Use the search box to find a specific image by its prompt or file name. Click an image to attach it, then click Done.

Uploads and saved assets live in your digital asset manager. To bring brand files in first, see Library and Uploading files.

With a source attached, type what you want in the prompt box. The placeholder reads Describe the edit you want to make…

Be specific about what changes and what stays:

  • “Replace the gray background with a warm studio backdrop, keep the product centered.”
  • “Make the jacket red instead of blue.”
  • “Turn this photo into a watercolor painting.”
  • “Remove the people in the background.”

The model named Auto chooses an editing-specialist model that keeps the parts you didn’t mention and applies only the change you asked for. You can pin a specific model from the picker if you want a particular look, but Auto is the default and the right starting point.

Set the aspect ratio if you want to reframe, and the number of Images (1 to 4) if you want a few variations to compare. Then click Generate.

Some edits need more than one reference — for example, putting a product from one shot into a scene from another, or matching the lighting of a second image.

In the Add reference picker, attach more than one image (up to four). Then describe how each should be used in your prompt:

Place the bottle from the first image into the kitchen scene from the second image, matching the warm light from the second image.

The studio uses every attached image as guidance and follows your description for how to combine them.

To learn more about guiding a generation with images, see References.

When you open a finished image, a Tools panel gives you quick transforms that don’t need a prompt:

ToolWhat it does
UpscaleIncreases resolution and sharpens detail, so the image holds up at larger sizes.
Remove BGCuts out the subject and returns it on a transparent background — ready to drop onto other layouts.
VectorizeConverts a flat graphic (logo, icon, illustration) into a scalable file for print and design work.
EditLoads the image back into the source slot so you can describe another change.

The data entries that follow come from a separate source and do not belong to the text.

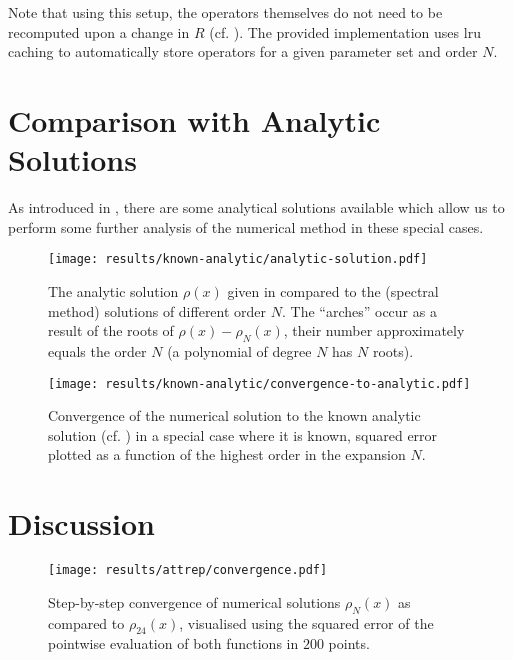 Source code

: Note that using this setup, the operators themselves do not need to be recomputed upon a change in $R$ (cf. ).
The provided implementation uses \gls{lru} caching to automatically store operators for a given parameter set and order $N$.

\section{Comparison with Analytic Solutions}
As introduced in , there are some analytical solutions available which allow us to perform some further analysis of the numerical method in these special cases.

\begin{figure}[H]
  \centering
  \label{fig:analytic-solution}
  \texttt{[image: results/known-analytic/analytic-solution.pdf]}
  \caption[Comparison with analytical solutions and error]{
    The analytic solution $\rho(x)$ given in  compared to the (spectral method) solutions of different order $N$.
    The ``arches'' occur as a result of the roots of $\rho(x) - \rho_N(x)$, their number approximately equals the order $N$ (a polynomial of degree $N$ has $N$ roots).
  }
\end{figure}



\begin{figure}[H]
  \centering
  \label{fig:convergence-to-analytic}
  \texttt{[image: results/known-analytic/convergence-to-analytic.pdf]}
  \caption[Convergence to analytic solution]{Convergence of the numerical solution to the known analytic solution (cf. ) in a special case where it is known, squared error plotted as a function of the highest order in the expansion $N$.}
\end{figure}

\section{Discussion}
\begin{figure}[H]
  \centering
  \label{fig:convergence}
  \texttt{[image: results/attrep/convergence.pdf]}
  \caption[Step-by-step convergence of solutions compared to order 24]{Step-by-step convergence of numerical solutions $\rho_N(x)$ as compared to $\rho_{24}(x)$, visualised using the squared error of the pointwise evaluation of both functions in $200$ points.}
\end{figure}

You can also Download the result or Regenerate to try the same prompt again.

Background removal works best when the subject stands clearly apart from the background. Vectorize works best on flat, limited-color graphics, not photographs.

Any image can become a short video clip. Open the image and click Animate. The video composer opens with your image set as the starting frame and its prompt carried over. Describe the motion you want, then generate.

For pacing, length, and the rest of the video controls, see Creating video.

  • Change one thing at a time. Smaller, specific edits land more reliably than a long list of changes in one prompt.
  • Say what to keep. “Keep the logo and the product, change only the background” helps the model preserve what matters.
  • Generate a few variations. Set Images to 2–4 and pick the best result.
  • Chain edits. Use Edit on a result to feed it back as the new source and refine from there.